#### EXTRACTED DATA ####
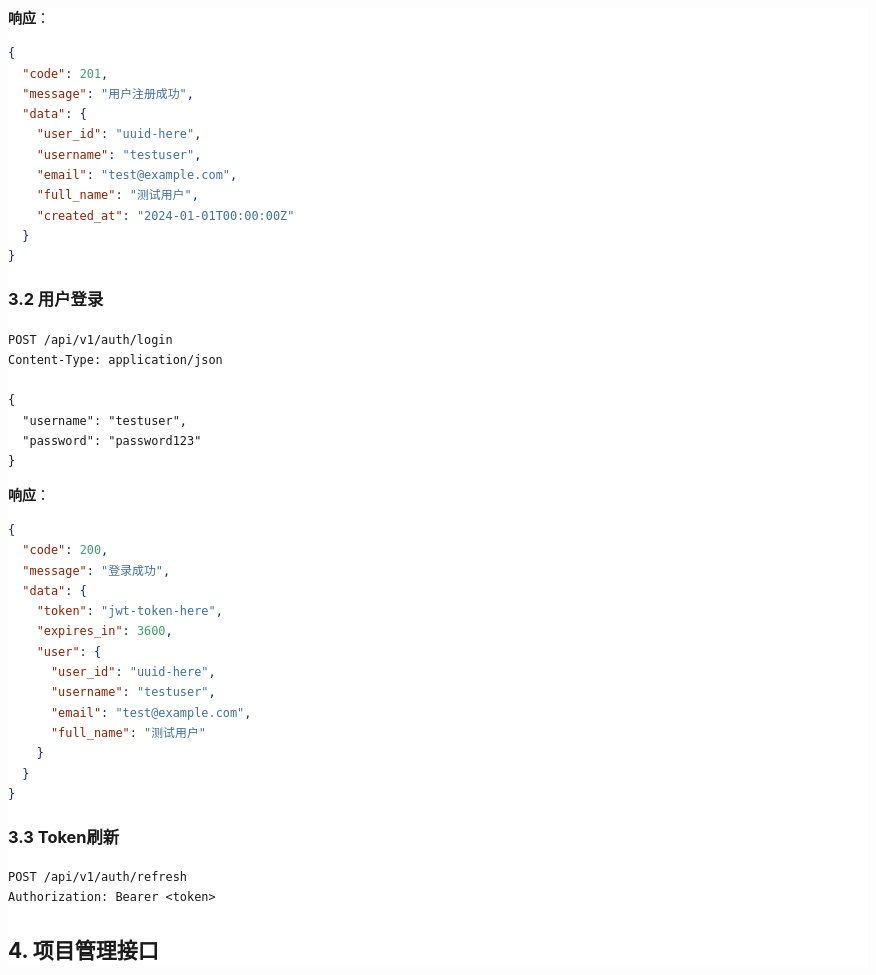 **响应**：
```json
{
  "code": 201,
  "message": "用户注册成功",
  "data": {
    "user_id": "uuid-here",
    "username": "testuser",
    "email": "test@example.com",
    "full_name": "测试用户",
    "created_at": "2024-01-01T00:00:00Z"
  }
}
```

### 3.2 用户登录
```http
POST /api/v1/auth/login
Content-Type: application/json

{
  "username": "testuser",
  "password": "password123"
}
```

**响应**：
```json
{
  "code": 200,
  "message": "登录成功",
  "data": {
    "token": "jwt-token-here",
    "expires_in": 3600,
    "user": {
      "user_id": "uuid-here",
      "username": "testuser",
      "email": "test@example.com",
      "full_name": "测试用户"
    }
  }
}
```

### 3.3 Token刷新
```http
POST /api/v1/auth/refresh
Authorization: Bearer <token>
```

## 4. 项目管理接口
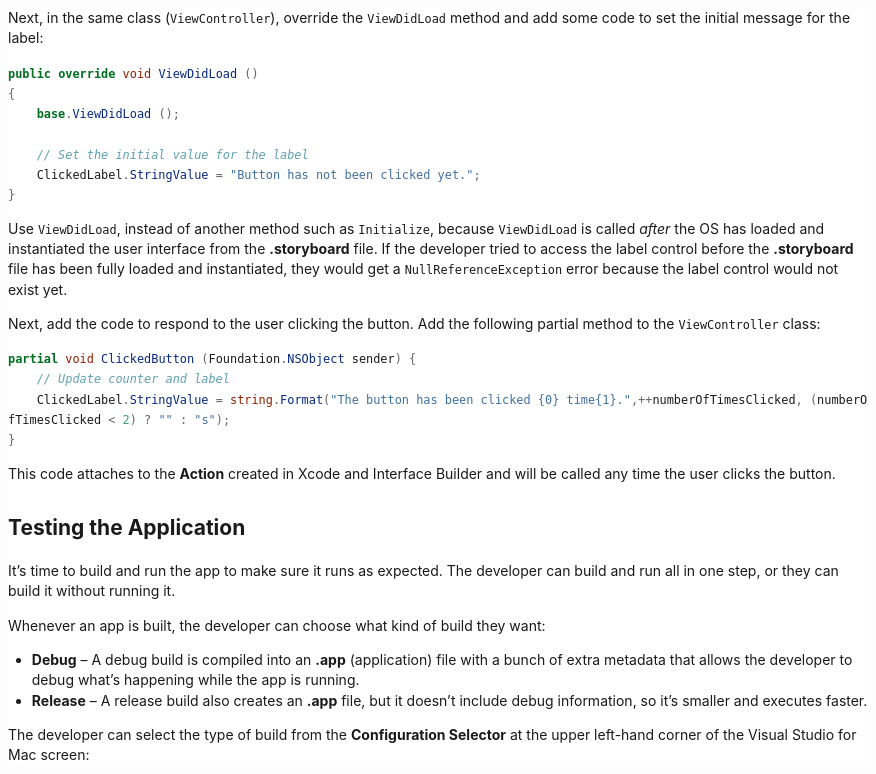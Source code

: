 Next, in the same class (`ViewController`), override the `ViewDidLoad` method and add some code to set the initial message for the label:

```csharp
public override void ViewDidLoad ()
{
    base.ViewDidLoad ();

    // Set the initial value for the label
    ClickedLabel.StringValue = "Button has not been clicked yet.";
}
```

Use `ViewDidLoad`, instead of another method such as `Initialize`, because `ViewDidLoad` is called *after* the OS
has loaded and instantiated the user interface from the **.storyboard** file. If the developer tried to access the label control before the **.storyboard** file has been fully loaded and instantiated, they would get a `NullReferenceException` error because the label control would not exist yet.

Next, add the code to respond to the user clicking the button. Add the following partial method to the `ViewController` class:

```csharp
partial void ClickedButton (Foundation.NSObject sender) {
    // Update counter and label
    ClickedLabel.StringValue = string.Format("The button has been clicked {0} time{1}.",++numberOfTimesClicked, (numberOfTimesClicked < 2) ? "" : "s");
}
```

This code attaches to the **Action** created in Xcode and Interface Builder and will be called any time the user clicks the button.

## Testing the Application

It’s time to build and run the app to make sure it runs as expected. The developer can build and run all in one step, or they can build it without running it.

Whenever an app is built, the developer can choose what kind of build they want:

- **Debug** – A debug build is compiled into an **.app** (application) file with a bunch of extra metadata that allows the developer to debug what’s happening while the app is running.
- **Release** – A release build also creates an **.app** file, but it doesn’t include debug information, so it’s smaller and executes faster.

The developer can select the type of build from the **Configuration Selector** at the upper left-hand corner of the Visual Studio for Mac screen:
####
§ WHAT TO PRODUCE: Scan the material above for lines that contain the string "POST", and copy each such line.

§ OUTPUT BELOW:
POST /api/v1/auth/login
POST /api/v1/auth/refresh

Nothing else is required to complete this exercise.